### Input for this task:
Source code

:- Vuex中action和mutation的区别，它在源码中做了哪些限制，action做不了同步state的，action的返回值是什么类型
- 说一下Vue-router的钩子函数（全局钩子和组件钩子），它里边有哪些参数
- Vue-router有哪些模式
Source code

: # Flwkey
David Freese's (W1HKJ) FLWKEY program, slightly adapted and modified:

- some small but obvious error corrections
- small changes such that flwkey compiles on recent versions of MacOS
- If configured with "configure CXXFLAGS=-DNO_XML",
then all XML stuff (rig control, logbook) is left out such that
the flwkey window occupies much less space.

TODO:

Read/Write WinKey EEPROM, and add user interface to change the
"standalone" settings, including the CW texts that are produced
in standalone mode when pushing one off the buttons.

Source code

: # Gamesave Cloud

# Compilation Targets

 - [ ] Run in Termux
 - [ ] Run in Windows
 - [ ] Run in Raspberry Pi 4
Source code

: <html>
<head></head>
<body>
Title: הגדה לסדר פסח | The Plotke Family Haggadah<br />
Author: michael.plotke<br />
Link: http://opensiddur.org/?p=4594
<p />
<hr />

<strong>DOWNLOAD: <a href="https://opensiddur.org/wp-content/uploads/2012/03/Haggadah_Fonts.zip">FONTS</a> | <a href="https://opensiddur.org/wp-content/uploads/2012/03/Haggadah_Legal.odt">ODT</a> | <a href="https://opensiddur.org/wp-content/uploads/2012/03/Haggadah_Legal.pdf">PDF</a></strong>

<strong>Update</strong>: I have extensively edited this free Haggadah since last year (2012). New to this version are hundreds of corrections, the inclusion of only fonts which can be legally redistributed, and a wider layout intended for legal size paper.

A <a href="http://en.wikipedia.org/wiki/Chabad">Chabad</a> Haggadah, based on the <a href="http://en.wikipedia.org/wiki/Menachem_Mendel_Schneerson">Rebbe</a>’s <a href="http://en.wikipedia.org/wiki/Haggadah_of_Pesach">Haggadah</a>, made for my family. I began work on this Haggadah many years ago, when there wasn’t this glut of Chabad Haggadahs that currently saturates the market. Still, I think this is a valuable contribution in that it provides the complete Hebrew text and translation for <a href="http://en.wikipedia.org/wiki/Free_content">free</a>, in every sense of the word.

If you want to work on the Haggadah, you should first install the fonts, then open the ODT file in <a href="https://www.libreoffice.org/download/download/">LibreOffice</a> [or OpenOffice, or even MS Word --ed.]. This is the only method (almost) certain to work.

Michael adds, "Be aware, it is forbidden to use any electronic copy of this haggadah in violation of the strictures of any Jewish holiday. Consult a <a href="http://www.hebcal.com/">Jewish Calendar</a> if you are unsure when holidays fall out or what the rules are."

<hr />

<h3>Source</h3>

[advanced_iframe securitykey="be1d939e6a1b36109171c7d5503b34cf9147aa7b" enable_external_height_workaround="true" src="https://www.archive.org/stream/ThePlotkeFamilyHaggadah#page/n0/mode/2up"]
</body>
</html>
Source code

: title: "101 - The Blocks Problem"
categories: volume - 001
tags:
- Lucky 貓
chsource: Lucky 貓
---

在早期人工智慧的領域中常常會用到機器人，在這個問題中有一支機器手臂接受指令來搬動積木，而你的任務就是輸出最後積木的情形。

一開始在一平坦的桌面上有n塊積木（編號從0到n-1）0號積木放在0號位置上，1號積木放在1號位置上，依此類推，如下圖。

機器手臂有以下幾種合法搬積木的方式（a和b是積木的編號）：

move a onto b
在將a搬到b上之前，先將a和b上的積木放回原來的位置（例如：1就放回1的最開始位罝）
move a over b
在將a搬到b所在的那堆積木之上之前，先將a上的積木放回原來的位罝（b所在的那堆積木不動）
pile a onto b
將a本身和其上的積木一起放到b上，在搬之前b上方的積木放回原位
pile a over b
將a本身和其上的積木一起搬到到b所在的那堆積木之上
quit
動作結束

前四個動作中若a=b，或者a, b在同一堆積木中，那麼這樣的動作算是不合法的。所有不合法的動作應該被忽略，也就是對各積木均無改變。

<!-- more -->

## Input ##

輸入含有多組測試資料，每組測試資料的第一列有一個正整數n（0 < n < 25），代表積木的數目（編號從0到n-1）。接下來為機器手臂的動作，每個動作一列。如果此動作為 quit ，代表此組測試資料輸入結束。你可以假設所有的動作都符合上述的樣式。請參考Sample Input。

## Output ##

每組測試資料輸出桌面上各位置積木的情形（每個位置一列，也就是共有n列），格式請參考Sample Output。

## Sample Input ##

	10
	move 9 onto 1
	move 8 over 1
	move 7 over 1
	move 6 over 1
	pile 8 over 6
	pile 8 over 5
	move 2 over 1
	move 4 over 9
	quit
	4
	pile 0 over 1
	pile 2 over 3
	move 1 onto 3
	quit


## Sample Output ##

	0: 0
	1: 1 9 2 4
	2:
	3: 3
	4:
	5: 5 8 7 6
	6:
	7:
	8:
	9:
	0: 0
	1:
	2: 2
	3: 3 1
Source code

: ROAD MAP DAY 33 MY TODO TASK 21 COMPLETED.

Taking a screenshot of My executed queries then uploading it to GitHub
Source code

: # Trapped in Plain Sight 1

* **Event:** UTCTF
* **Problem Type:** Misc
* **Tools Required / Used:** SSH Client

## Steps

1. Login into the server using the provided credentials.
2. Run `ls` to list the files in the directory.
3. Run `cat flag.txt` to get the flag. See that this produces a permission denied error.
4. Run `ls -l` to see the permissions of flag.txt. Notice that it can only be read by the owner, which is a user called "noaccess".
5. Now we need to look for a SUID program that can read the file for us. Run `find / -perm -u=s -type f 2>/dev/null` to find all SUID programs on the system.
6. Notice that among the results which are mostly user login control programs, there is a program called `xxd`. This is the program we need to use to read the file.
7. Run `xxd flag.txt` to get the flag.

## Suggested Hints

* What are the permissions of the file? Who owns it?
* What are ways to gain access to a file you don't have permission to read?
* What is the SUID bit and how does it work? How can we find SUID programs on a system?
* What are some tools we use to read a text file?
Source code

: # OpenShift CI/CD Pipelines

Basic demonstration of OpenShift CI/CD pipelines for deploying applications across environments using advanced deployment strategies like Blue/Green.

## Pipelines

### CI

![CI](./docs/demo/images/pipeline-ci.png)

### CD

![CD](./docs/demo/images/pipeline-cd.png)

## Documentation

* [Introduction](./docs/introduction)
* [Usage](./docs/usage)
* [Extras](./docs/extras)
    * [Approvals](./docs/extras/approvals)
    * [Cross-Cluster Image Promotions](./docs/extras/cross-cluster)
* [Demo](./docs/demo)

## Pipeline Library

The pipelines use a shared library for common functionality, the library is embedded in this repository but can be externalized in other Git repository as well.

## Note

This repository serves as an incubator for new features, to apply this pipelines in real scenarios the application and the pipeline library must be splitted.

### Work to be completed:
Give back precisely the lines above that start at the line containing "- Vue-router有哪些模式" and end at the line containing "Title: הגדה לסדר", inclusive. No other lines belong in the output.

### Completed exercise:
- Vue-router有哪些模式
Source code

: # Flwkey
David Freese's (W1HKJ) FLWKEY program, slightly adapted and modified:

- some small but obvious error corrections
- small changes such that flwkey compiles on recent versions of MacOS
- If configured with "configure CXXFLAGS=-DNO_XML",
then all XML stuff (rig control, logbook) is left out such that
the flwkey window occupies much less space.

TODO:

Read/Write WinKey EEPROM, and add user interface to change the
"standalone" settings, including the CW texts that are produced
in standalone mode when pushing one off the buttons.

Source code

: # Gamesave Cloud

# Compilation Targets

 - [ ] Run in Termux
 - [ ] Run in Windows
 - [ ] Run in Raspberry Pi 4
Source code

: <html>
<head></head>
<body>
Title: הגדה לסדר פסח | The Plotke Family Haggadah<br />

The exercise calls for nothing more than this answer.